Incentive Stock Options may be granted only to Employees. 
 6. Stock Options. 

(a) Limitations. Each Option will be designated in the Award Agreement as either an Incentive Stock Option or a Nonstatutory Stock
Option. However, notwithstanding such designation, to the extent that the aggregate Fair Market Value of the Shares with respect to which Incentive Stock Options are exercisable for the first time by the Participant during any calendar year (under
all plans of the Company and any Parent or Subsidiary) exceeds one hundred thousand U.S. dollars ($100,000), the portion of the Options falling within such limit shall be Incentive Stock Options and the excess Options will be treated as
Nonstatutory Stock Options. For purposes of this Section 6(a), Incentive Stock Options will be taken into account in the order in which they were granted. The Fair Market Value of the Shares will be determined as of the time the Option with
respect to such Shares is granted. 
 (b) Term of Option. The term of each Option will be stated in the Award Agreement.
In the case of an Incentive Stock Option, the term will be ten (10) years from the date of grant or such shorter term as may be provided in the Award Agreement. Moreover, in the case of an Incentive Stock Option granted to a Participant who, at
the time the Incentive Stock Option is granted, owns stock representing more than ten percent (10%) of the total combined voting power of all classes of stock of the Company or any Parent or Subsidiary, the term of the Incentive Stock Option
will be five (5) years from the date of grant or such shorter term as may be provided in the Award Agreement. 

  

					
	Cyan 2013 Equity Incentive Plan	  	-7-	  	

 (c) Option Exercise Price and Consideration. 

(i) Exercise Price. The per share exercise price for the Shares to be issued pursuant to exercise of an Option will be determined
by the Administrator, subject to the following: 
 (1) In the case of an Incentive Stock Option 

(A) granted to an Employee who, at the time the Incentive Stock Option is granted, owns stock representing more than ten percent
(10%) of the voting power of all classes of stock of the Company or any Parent or Subsidiary, the per Share exercise price will be no less than one hundred ten percent (110%) of the Fair Market Value per Share on the date of grant.

 (B) granted to any Employee other than an Employee described in paragraph (A) immediately above, the per Share exercise
price will be no less than one hundred percent (100%) of the Fair Market Value per Share on the date of grant. 
 (2) In
the case of a Nonstatutory Stock Option, the per Share exercise price will be no less than one hundred percent (100%) of the Fair Market Value per Share on the date of grant. 

(3) Notwithstanding the foregoing, Options may be granted with a per Share exercise price of less than one hundred percent
(100%) of the Fair Market Value per Share on the date of grant pursuant to a transaction described in, and in a manner consistent with, Section 424(a) of the Code. 

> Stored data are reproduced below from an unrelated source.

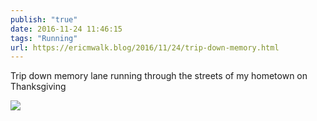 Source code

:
 ```yaml
---
publish: "true"
date: 2016-11-24 11:46:15
tags: "Running"
url: https://ericmwalk.blog/2016/11/24/trip-down-memory.html
---
```


Trip down memory lane running through the streets of my hometown on Thanksgiving

![](https://ericmwalk.blog/uploads/2022/6f0ab97e4b.jpg) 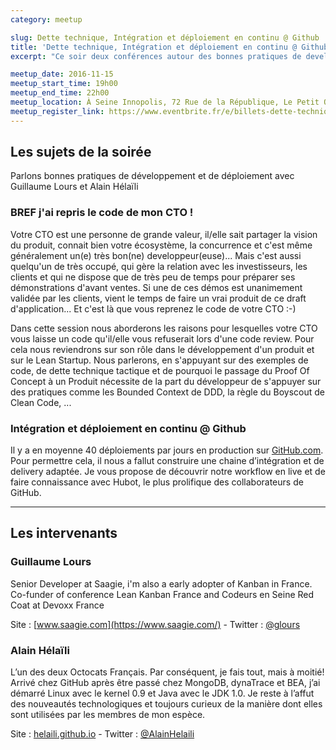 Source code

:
 ```yaml
---
category: meetup

slug: Dette technique, Intégration et déploiement en continu @ Github
title: 'Dette technique, Intégration et déploiement en continu @ Github'
excerpt: "Ce soir deux conférences autour des bonnes pratiques de developpement et de déploiement pour le prix d'une. "

meetup_date: 2016-11-15
meetup_start_time: 19h00
meetup_end_time: 22h00
meetup_location: À Seine Innopolis, 72 Rue de la République, Le Petit Quevilly
meetup_register_link: https://www.eventbrite.fr/e/billets-dette-technique-integration-et-deploiement-en-continu-github-28505739434
---
```


## Les sujets de la soirée

Parlons bonnes pratiques de développement et de déploiement avec Guillaume Lours et Alain Hélaïli

### BREF j'ai repris le code de mon CTO !

Votre CTO est une personne de grande valeur, il/elle sait partager la vision du produit, connait bien votre écosystème, la concurrence et c'est même généralement un(e) très bon(ne) developpeur(euse)...
Mais c'est aussi quelqu'un de très occupé, qui gère la relation avec les investisseurs, les clients et qui ne dispose que de très peu de temps pour préparer ses démonstrations d'avant ventes. Si une de ces démos est unanimement validée par les clients, vient le temps de faire un vrai produit de ce draft d'application... Et c'est là que vous reprenez le code de votre CTO :-)

Dans cette session nous aborderons les raisons pour lesquelles votre CTO vous laisse un code qu'il/elle vous refuserait lors d'une code review.
Pour cela nous reviendrons sur son rôle dans le développement d'un produit et sur le Lean Startup.
Nous parlerons, en s'appuyant sur des exemples de code, de dette technique tactique et de pourquoi le passage du Proof Of Concept à un Produit nécessite de la part du développeur de s'appuyer sur des pratiques comme les Bounded Context de DDD, la règle du Boyscout de Clean Code, ...

### Intégration et déploiement en continu @ Github

Il y a en moyenne 40 déploiements par jours en production sur <a href="http://github.com/" target="_blank">GitHub.com</a>. Pour permettre cela, il nous a fallut construire une chaine d’intégration et de delivery adaptée. Je vous propose de découvrir notre workflow en live et de faire connaissance avec Hubot, le plus prolifique des collaborateurs de GitHub.

---

## Les intervenants

### Guillaume Lours

Senior Developer at Saagie, i'm also a early adopter of Kanban in France. Co-funder of conference Lean Kanban France and Codeurs en Seine Red Coat at Devoxx France

Site : [www.saagie.com](https://www.saagie.com/) - Twitter : [@glours](https://twitter.com/glours)

### Alain Hélaïli

L’un des deux Octocats Français. Par conséquent, je fais tout, mais à moitié! Arrivé chez GitHub après être passé chez MongoDB, dynaTrace et BEA, j’ai démarré Linux avec le kernel 0.9 et Java avec le JDK 1.0. Je reste à l’affut des nouveautés technologiques et toujours curieux de la manière dont elles sont utilisées par les membres de mon espèce.

Site : [helaili.github.io](http://helaili.github.io) - Twitter : [@AlainHelaili](https://twitter.com/AlainHelaili)
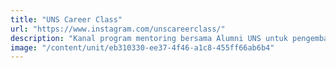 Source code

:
 ```yaml
---
title: "UNS Career Class"
url: "https://www.instagram.com/unscareerclass/"
description: "Kanal program mentoring bersama Alumni UNS untuk pengembangan kapasitas pasca kampus yang dikelola oleh Kementrian Pengembangan Sumber Daya Mahasiswa."
image: "/content/unit/eb310330-ee37-4f46-a1c8-455ff66ab6b4"
---
```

(ii) Waiting Period and Exercise Dates. At the time an Option is granted, the Administrator will fix the period within which the
Option may be exercised and will determine any conditions that must be satisfied before the Option may be exercised. 
 (iii)
Form of Consideration. The Administrator will determine the acceptable form of consideration for exercising an Option, including the method of payment. In the case of an Incentive Stock Option, the Administrator will determine the acceptable
form of consideration at the time of grant. Such consideration may consist entirely of: (1) cash; (2) check; (3) consideration received by the Company under a broker-assisted (or other) cashless exercise program (whether through
a broker or otherwise) implemented by the Company in connection with the Plan; (4) by net exercise; (5) such other consideration and method of payment for the issuance of Shares to the extent permitted by Applicable Laws; or
(6) any combination of the foregoing methods of payment. 
 (d) Exercise of Option. 

(i) Procedure for Exercise; Rights as a Stockholder. Any Option granted hereunder will vest and be exercisable according to the
terms of the Plan and at such times and under such conditions as determined by the Administrator and set forth in the Award Agreement. An Option may not be exercised for a fraction of a Share. 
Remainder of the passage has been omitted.